What is ASEAN?

ASEAN (Association of Southeast Asian Nations) was established August 8, 1967 in Bangkok, Thailand, with the “Declaration of ASEAN” (Bangkok Declaration) by the Founding countries namely Indonesia, Malaysia, the Philippines, Singapore and Thailand.
Brunei Darussalam then joined the group January 7, 1984, Viet Nam, July 28, 1995, Laos and Myanmar July 23, 1997, and finally Cambodia April 30, 1999.

Goals and Objectives

As written in the Declaration of ASEAN, ASEAN’s goals and objectives are:
– To accelerate economic growth, social progress and cultural development in the region through joint initiatives in the spirit of equality and partnership in order to strengthen the foundation for a prosperous and peaceful community of nations in Asia Southeast;
– To promote peace and stability in the region by respecting justice, the law and relations between countries;
– To promote active collaboration and mutual assistance on common interest in the economic, social, cultural, technical, scientific and administrative field;
– To provide assistance in the form of training and research in education, profession, technic and administration;
– To collaborate more effectively for the greater utilization of their agriculture and industry, the expansion of their trade, including the study of problems about international commodity trade, the improvement of transportation and means of communication and raising the standard of living of the population;
– To promote Southeast Asian studies;
– To maintain a close cooperation with existing international and regional organizations with similar objectives and goals, and to explore all even closer cooperation opportunities between them.

Fundamental principles

The ASEAN members adopted the following fundamental principles, as contained in the Treaty of Amity and Cooperation in Southeast Asia of 1976:
– Mutual respect for the independence, sovereignty, equality, territorial integrity and national identity of all nations;
– The right of every country to lead its national existence free from external interference, subversion or coercion;
– Non-interference in the internal affairs of other members;
– Settlement of disputes or disputes by peaceful means;
– Effective cooperation among themselves.

The ASEAN Charter

The ASEAN Charter provides a solid foundation for the Community by providing legal status and institutional framework for the region.

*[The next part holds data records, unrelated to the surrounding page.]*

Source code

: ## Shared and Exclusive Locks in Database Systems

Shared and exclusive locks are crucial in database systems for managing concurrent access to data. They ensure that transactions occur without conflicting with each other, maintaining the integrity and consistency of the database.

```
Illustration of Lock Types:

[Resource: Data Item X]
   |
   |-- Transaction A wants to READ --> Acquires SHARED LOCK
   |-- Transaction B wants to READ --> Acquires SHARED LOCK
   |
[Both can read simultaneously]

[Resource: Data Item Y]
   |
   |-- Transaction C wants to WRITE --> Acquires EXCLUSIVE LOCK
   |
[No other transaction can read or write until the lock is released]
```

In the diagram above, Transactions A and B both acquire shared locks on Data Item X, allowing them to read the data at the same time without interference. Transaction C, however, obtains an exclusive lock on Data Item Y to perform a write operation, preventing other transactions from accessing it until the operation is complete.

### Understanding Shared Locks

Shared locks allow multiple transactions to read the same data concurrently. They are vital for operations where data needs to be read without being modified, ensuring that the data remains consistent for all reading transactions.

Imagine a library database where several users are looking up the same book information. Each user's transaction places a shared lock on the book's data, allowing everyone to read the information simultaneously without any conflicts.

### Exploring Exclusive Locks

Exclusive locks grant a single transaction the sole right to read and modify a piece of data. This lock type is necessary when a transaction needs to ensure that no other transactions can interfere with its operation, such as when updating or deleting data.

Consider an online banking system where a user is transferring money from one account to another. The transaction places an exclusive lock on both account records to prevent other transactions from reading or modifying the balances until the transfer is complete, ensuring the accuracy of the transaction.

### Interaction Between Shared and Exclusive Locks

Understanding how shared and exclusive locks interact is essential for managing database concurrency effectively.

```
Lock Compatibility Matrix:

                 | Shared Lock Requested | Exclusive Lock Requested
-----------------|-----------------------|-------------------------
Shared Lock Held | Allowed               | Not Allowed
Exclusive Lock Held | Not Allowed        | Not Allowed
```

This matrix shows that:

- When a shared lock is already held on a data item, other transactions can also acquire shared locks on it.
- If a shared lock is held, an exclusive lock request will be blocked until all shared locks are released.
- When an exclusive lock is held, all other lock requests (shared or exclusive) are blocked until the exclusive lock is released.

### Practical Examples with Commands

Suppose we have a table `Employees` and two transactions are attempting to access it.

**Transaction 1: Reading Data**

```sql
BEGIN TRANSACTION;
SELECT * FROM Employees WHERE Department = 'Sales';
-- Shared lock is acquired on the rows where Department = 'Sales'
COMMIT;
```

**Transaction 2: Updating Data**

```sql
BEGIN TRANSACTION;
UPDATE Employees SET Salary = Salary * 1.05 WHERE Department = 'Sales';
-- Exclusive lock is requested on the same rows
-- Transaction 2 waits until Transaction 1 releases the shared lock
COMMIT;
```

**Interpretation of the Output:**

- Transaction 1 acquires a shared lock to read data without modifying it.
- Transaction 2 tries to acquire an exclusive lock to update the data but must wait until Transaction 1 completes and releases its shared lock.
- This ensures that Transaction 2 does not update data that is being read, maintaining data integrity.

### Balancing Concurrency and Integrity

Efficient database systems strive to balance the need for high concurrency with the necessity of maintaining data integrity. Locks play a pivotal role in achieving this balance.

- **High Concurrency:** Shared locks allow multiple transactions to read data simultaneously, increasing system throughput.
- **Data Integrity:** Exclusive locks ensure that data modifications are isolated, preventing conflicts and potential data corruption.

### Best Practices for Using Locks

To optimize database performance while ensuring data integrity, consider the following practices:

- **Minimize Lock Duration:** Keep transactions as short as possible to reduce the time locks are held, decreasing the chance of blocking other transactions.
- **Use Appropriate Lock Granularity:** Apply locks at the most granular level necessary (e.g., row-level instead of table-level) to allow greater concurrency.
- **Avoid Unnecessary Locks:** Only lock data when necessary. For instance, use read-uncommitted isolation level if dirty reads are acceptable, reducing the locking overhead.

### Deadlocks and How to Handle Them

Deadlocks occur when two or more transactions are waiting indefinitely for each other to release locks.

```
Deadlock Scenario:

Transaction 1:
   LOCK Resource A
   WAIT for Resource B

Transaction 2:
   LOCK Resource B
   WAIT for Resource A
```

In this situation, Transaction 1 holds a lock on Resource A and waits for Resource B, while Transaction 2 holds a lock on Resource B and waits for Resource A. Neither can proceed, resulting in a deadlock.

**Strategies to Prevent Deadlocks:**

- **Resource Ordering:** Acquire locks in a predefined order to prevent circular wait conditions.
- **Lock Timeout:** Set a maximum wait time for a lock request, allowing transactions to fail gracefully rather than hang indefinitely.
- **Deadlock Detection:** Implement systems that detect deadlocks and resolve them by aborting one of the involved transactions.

It also codifies the norms, rules and values; sets clear objectives for members.
The ASEAN Charter entered on December 15, 2008. A gathering of foreign ministers from member countries was held at the ASEAN Secretariat in Jakarta to mark this very historic occasion.
The region will now operate under a new legal framework and implement a number of new bodies to strengthen the community development process.
Indeed, the ASEAN Charter became a legally binding agreement between the 10 Member States of ASEAN.